When did the issue of climate change get personal for you?
Onogwu: Climate awareness has always been a part of me as a child. This is because, my paternal grandmother, though not educated in the Western educational standard was very close to nature. Climate change became personal to me when I noticed the huge difference in temperature after the dense vegetation around my grandmother’s house was cleared soon after her death. The hitherto cool abode became completely uninhabitable due to extreme heat and this scenario of my grandmother’s house can be viewed as a microcosm for what our climate has become due to deforestation.
There is a strong presence of nostalgia in your story. Could this sense of nostalgia be of loss or hope?
Onogwu: The sense of nostalgia in my story is that of loss. I mourn the times when the entire world was closer to nature and thus adored and respected her.
What inspired your story for The Green We Left Behind nonfiction anthology?
Onogwu: Like I wrote in the story itself, the regular visit to my grandmother as a young impressionable child made me appreciate the beauty and many gifts that Mother Nature has bestowed on us. I was able to see firsthand the damage any damage caused to nature can cause to the environment.
As an artist, how are you able to merge beauty in language with such a dire theme on climate change?
Onogwu: As an artist, I was able to merge beauty in language with the dire theme of climate change because my story was borne out of personal experience. I already had the raw materials so I simply told them in a manner that is different from what historians do. I used figures of speech, idiomatic expressions and the like.
As you release your story to the world, what is your wish or hope for the story?
Onogwu: I really wish and hope that my story will create awareness on the many dangers posed by the rapid deforestation going on in the world as a result of the growing demands for charcoal both locally and internationally and to curb deforestation by focusing on alternative and cleaner sources of cooking energy.
Aside from writing, how else do you intend to contribute towards curbing climate change?
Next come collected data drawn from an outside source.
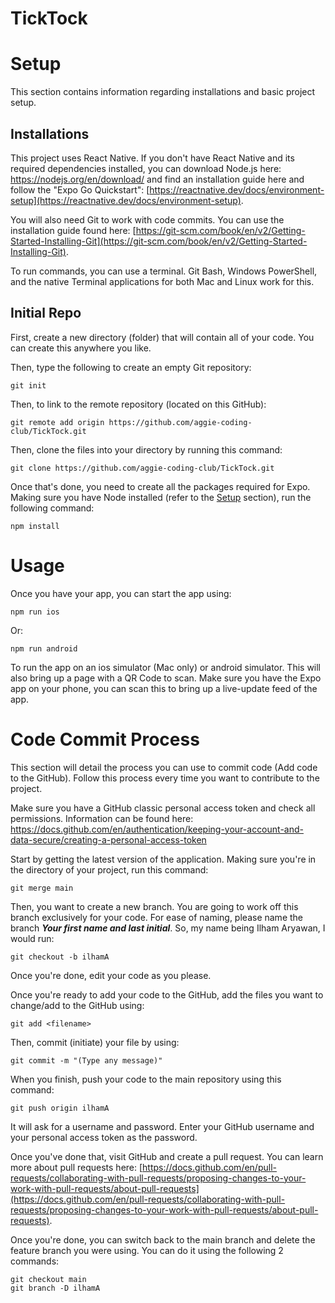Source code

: # TickTock
# Setup
This section contains information regarding installations and basic project setup.

## Installations
This project uses React Native. If you don't have React Native and its required dependencies installed, you can download Node.js here: https://nodejs.org/en/download/ and find an installation guide here and follow the "Expo Go Quickstart": [https://reactnative.dev/docs/environment-setup](https://reactnative.dev/docs/environment-setup).

You will also need Git to work with code commits. You can use the installation guide found here: [https://git-scm.com/book/en/v2/Getting-Started-Installing-Git](https://git-scm.com/book/en/v2/Getting-Started-Installing-Git).

To run commands, you can use a terminal. Git Bash, Windows PowerShell, and the native Terminal applications for both Mac and Linux work for this.

## Initial Repo
First, create a new directory (folder) that will contain all of your code. You can create this anywhere you like.

Then, type the following to create an empty Git repository:

    git init

Then, to link to the remote repository (located on this GitHub):

    git remote add origin https://github.com/aggie-coding-club/TickTock.git

Then, clone the files into your directory by running this command:

    git clone https://github.com/aggie-coding-club/TickTock.git

Once that's done, you need to create all the packages required for Expo. Making sure you have Node installed (refer to the [Setup](#Setup) section), run the following command:

    npm install


# Usage
Once you have your app, you can start the app using:

    npm run ios
    
Or:

    npm run android

To run the app on an ios simulator (Mac only) or android simulator. This will also bring up a page with a QR Code to scan. Make sure you have the Expo app on your phone, you can scan this to bring up a live-update feed of the app.

# Code Commit Process
This section will detail the process you can use to commit code (Add code to the GitHub). Follow this process every time you want to contribute to the project.

Make sure you have a GitHub classic personal access token and check all permissions. 
Information can be found here: https://docs.github.com/en/authentication/keeping-your-account-and-data-secure/creating-a-personal-access-token

Start by getting the latest version of the application. Making sure you're in the directory of your project, run this command:

    git merge main

Then, you want to create a new branch. You are going to work off this branch exclusively for your code. For ease of naming, please name the branch ***Your first name and last initial***. So, my name being Ilham Aryawan, I would run:

    git checkout -b ilhamA

Once you're done, edit your code as you please.

Once you're ready to add your code to the GitHub, add the files you want to change/add to the GitHub using:

    git add <filename>

Then, commit (initiate) your file by using:

    git commit -m "(Type any message)"

When you finish, push your code to the main repository using this command:

    git push origin ilhamA

It will ask for a username and password. Enter your GitHub username and your personal access token as the password.

Once you've done that, visit GitHub and create a pull request. You can learn more about pull requests here: [https://docs.github.com/en/pull-requests/collaborating-with-pull-requests/proposing-changes-to-your-work-with-pull-requests/about-pull-requests](https://docs.github.com/en/pull-requests/collaborating-with-pull-requests/proposing-changes-to-your-work-with-pull-requests/about-pull-requests).

Once you're done, you can switch back to the main branch and delete the feature branch you were using. You can do it using the following 2 commands:

    git checkout main
    git branch -D ilhamA
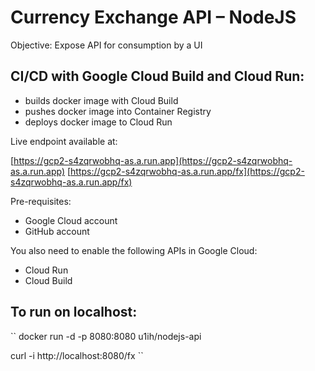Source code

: # Currency Exchange API – NodeJS

Objective: 
Expose API for consumption by a UI

## CI/CD with Google Cloud Build and Cloud Run:

* builds docker image with Cloud Build
* pushes docker image into Container Registry
* deploys docker image to Cloud Run

Live endpoint available at: 

[https://gcp2-s4zqrwobhq-as.a.run.app](https://gcp2-s4zqrwobhq-as.a.run.app)
[https://gcp2-s4zqrwobhq-as.a.run.app/fx](https://gcp2-s4zqrwobhq-as.a.run.app/fx)

Pre-requisites:

* Google Cloud account
* GitHub account

You also need to enable the following APIs in Google Cloud:

* Cloud Run
* Cloud Build 

## To run on localhost:
``
docker run -d -p 8080:8080 u1ih/nodejs-api

curl -i http://localhost:8080/fx
``

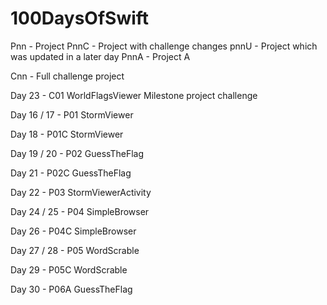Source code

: # 100DaysOfSwift

Pnn - Project
PnnC - Project with challenge changes
pnnU - Project which was updated in a later day
PnnA - Project A

Cnn - Full challenge project

Day 23 - C01 WorldFlagsViewer
Milestone project challenge

Day 16 / 17 - P01 StormViewer

Day 18 - P01C StormViewer

Day 19 / 20 - P02 GuessTheFlag

Day 21 - P02C GuessTheFlag

Day 22 - P03 StormViewerActivity

Day 24 / 25 - P04 SimpleBrowser

Day 26 - P04C SimpleBrowser

Day 27 / 28 - P05 WordScrable

Day 29 - P05C WordScrable

Day 30 - P06A GuessTheFlag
Onogwu: I am already volunteering with a climate movement called Parents for future whose aim is to secure the future of the climate for the sake of our children. I intend to do and associate more with organizations that care about our environment.
Biography
Elizabeth Onogwu is a lecturer in the Department of English and Literary Studies at the University of Nigeria, Nsukka, where she teaches contemporary African and oral literature. She also teaches Japanese Language in the Department of Foreign Languages and Literary Studies. She earned her doctorate degree in Gender and Literary Studies from Yokohama National University (YNU), Japan as a Mombukagakusho (Japanese government scholarship) scholar in 2015. She also won the JASSO Follow-Up Researcher position in 2018 and carried out comparative studies on the death poetries of Nigeria and Japan. Her latest work, Sexuality, Human Rights and Public Policy co-edited with Chima Korieh was published in 2020 by Fairleigh Dickinson University Press. She is currently researching LGBTQ literatures from Nigeria and volunteers for the Parent for Future Climate Movement in Nigeria.